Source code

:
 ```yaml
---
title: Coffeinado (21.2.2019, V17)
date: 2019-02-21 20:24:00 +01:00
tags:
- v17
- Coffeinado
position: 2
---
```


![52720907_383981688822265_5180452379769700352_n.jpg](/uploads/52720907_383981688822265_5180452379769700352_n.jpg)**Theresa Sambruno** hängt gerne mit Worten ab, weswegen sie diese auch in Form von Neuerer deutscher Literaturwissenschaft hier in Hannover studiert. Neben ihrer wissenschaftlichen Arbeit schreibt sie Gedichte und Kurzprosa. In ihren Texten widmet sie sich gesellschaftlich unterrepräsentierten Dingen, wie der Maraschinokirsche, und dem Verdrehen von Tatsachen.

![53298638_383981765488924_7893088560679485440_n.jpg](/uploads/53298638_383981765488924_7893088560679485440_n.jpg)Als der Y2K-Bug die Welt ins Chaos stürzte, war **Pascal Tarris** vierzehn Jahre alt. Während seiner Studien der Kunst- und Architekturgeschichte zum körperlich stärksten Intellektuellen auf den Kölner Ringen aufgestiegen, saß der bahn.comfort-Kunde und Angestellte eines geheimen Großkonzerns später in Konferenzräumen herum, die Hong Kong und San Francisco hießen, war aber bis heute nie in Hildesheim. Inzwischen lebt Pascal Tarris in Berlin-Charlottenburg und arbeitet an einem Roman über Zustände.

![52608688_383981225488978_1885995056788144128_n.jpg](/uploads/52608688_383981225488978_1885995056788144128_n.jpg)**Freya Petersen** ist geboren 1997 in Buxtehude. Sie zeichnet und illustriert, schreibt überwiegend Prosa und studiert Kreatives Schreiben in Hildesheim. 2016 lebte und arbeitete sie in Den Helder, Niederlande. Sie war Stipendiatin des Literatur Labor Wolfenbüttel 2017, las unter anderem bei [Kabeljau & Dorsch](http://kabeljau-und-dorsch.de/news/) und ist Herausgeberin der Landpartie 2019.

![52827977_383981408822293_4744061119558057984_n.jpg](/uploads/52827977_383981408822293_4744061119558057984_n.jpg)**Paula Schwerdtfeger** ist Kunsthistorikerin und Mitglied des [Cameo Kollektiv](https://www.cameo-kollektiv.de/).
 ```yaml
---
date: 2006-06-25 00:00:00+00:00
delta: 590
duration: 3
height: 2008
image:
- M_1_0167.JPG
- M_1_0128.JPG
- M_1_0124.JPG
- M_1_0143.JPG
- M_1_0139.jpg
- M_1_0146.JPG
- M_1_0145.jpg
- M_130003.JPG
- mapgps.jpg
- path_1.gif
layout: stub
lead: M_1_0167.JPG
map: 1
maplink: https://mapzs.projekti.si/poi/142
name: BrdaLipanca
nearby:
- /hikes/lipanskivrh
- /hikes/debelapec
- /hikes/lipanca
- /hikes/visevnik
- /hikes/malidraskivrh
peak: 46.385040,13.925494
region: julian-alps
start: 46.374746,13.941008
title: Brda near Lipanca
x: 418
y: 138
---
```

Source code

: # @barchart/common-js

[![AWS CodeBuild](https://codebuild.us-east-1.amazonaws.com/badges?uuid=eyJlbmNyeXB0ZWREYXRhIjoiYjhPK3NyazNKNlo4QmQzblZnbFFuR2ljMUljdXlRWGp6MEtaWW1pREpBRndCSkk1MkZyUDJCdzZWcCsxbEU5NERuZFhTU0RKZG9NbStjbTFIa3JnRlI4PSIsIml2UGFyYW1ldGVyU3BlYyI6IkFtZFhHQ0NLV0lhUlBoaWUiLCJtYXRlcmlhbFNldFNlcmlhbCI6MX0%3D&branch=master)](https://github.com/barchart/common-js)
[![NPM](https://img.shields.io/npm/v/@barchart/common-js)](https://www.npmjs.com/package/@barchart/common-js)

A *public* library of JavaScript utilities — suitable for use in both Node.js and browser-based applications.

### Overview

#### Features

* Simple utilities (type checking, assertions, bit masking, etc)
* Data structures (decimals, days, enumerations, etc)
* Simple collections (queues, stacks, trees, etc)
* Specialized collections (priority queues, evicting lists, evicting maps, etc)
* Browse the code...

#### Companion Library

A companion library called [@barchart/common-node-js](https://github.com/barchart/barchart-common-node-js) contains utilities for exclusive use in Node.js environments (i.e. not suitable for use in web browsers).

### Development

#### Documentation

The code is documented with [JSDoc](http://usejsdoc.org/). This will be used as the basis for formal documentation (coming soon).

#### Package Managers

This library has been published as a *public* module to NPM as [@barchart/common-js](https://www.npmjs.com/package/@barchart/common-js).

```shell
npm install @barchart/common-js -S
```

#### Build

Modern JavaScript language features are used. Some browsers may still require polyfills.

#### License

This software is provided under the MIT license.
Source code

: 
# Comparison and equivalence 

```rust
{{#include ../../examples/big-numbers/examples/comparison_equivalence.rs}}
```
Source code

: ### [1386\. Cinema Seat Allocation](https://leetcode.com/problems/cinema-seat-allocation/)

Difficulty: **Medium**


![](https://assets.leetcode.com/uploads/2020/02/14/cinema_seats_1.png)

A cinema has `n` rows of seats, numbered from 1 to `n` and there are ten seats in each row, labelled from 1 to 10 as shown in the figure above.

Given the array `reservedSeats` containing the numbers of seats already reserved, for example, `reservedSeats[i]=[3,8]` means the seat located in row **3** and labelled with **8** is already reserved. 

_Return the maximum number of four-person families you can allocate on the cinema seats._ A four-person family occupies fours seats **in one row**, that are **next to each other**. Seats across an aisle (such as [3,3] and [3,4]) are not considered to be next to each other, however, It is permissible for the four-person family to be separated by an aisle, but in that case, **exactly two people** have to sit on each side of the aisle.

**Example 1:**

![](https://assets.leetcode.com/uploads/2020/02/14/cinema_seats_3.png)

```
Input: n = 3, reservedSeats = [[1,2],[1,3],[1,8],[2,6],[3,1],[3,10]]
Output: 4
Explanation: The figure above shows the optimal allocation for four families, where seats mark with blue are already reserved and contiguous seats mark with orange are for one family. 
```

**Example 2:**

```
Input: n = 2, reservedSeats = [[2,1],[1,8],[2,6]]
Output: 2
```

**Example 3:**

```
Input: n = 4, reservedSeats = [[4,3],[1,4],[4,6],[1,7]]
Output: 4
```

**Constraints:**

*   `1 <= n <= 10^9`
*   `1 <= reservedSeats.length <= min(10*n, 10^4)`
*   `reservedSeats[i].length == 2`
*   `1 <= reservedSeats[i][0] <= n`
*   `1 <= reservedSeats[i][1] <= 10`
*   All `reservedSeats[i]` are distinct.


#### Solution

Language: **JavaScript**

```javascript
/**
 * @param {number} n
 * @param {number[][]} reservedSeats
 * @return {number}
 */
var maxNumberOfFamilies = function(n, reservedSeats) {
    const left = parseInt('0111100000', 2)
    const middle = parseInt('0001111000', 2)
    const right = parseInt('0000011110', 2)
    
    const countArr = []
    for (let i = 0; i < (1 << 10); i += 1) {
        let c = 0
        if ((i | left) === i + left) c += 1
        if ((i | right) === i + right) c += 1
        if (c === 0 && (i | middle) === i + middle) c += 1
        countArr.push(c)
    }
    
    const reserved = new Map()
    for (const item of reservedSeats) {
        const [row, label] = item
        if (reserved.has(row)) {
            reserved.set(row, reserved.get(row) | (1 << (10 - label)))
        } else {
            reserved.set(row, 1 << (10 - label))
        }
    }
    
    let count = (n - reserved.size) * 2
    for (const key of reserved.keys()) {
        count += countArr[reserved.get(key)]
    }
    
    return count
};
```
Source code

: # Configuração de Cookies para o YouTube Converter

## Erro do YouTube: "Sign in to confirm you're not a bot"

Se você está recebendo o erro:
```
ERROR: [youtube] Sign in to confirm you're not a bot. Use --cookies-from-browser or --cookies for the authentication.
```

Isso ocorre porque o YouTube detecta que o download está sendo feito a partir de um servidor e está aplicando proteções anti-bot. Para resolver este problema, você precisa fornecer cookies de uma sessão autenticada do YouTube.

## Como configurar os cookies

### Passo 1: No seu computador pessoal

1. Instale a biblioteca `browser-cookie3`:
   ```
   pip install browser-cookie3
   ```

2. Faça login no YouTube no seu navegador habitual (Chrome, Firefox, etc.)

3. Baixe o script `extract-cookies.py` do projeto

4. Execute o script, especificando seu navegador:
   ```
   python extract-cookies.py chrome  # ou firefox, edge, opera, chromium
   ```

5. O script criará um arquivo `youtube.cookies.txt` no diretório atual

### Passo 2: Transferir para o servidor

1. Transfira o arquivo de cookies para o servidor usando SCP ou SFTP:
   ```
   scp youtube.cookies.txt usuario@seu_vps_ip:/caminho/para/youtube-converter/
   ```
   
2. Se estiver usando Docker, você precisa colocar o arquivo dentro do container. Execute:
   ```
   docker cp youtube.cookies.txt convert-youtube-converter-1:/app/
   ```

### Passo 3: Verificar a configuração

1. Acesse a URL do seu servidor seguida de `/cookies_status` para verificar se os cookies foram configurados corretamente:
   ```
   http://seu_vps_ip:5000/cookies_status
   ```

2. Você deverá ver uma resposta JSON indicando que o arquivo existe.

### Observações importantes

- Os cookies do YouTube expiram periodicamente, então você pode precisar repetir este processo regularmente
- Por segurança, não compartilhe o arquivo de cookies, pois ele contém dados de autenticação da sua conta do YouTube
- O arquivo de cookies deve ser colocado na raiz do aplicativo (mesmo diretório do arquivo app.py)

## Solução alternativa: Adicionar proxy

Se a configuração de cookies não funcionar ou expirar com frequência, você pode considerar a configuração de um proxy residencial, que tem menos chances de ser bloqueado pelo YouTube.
◇ ◇ ◇ ◇ ◇ ◇ ◇
Problem >>
Given the data above, which lines hold the string "servidor"? Return them.

Task result >>
Isso ocorre porque o YouTube detecta que o download está sendo feito a partir de um servidor e está aplicando proteções anti-bot. Para resolver este problema, você precisa fornecer cookies de uma sessão autenticada do YouTube.
### Passo 2: Transferir para o servidor
1. Transfira o arquivo de cookies para o servidor usando SCP ou SFTP:
1. Acesse a URL do seu servidor seguida de `/cookies_status` para verificar se os cookies foram configurados corretamente:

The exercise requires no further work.